Historian, Composer, Pianist, Speaker, Author

Music History Monday: Shostakovich and His String Quartet No. 8 in C minor, Op. 110

A laughing Dmitri Shostakovich in London, September 21, 1960
A laughing Dmitri Dmitriyevich Shostakovich (1906-1975) in London, September 21, 1960

I’m doing something today that I have never done before in Music History Monday and which, I hope, I will never have to do again.
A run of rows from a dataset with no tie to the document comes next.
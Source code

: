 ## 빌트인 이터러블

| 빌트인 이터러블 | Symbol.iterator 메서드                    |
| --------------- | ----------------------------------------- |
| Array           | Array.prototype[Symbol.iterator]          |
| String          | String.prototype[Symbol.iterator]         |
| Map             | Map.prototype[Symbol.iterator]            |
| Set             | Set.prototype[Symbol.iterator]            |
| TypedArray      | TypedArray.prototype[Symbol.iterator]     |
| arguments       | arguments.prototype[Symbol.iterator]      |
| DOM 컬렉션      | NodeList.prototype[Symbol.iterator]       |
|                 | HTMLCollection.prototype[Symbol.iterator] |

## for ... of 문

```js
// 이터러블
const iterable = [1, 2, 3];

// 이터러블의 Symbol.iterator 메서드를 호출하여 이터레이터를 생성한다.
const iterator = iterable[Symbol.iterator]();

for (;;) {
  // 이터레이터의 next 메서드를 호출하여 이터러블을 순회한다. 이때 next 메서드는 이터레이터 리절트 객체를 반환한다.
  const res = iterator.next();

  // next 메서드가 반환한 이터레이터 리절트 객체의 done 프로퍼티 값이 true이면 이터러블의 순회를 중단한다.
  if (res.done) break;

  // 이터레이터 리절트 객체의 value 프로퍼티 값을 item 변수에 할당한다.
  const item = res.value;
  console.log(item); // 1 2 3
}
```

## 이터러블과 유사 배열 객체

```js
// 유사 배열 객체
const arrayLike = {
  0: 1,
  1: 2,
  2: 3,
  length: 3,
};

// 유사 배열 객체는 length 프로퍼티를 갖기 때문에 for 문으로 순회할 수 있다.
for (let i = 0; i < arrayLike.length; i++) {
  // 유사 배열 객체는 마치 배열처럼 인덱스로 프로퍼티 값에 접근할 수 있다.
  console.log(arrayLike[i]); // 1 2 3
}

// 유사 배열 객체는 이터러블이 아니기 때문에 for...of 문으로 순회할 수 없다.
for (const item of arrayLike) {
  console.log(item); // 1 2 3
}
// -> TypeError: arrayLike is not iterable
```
November 2 is not a day bereft of musical events. For example, November 2, 1739 saw the birth, in Vienna, of the composer and violinist Karl Ditters von Dittersdorf, who was a friend of Beethoven’s and who went on to become the concertmaster of the Esterhazy Orchestra. November 2, 1752 saw the birth of Count Andrey Kirillovich Razumovsky in St. Petersburg. In 1792, Count Razumovsky became the Russian Ambassador to the Austrian Court in Vienna. It was as a resident of Vienna that he formed his own house string quartet and commissioned Beethoven to compose three quartets for his “Razumovsky String Quartet” (those quartets would be Op. 59, nos. 1, 2, and 3). Beethoven further immortalized Razumovsky by dedicating both his Symphonies Nos. 5 and 6 to the Count.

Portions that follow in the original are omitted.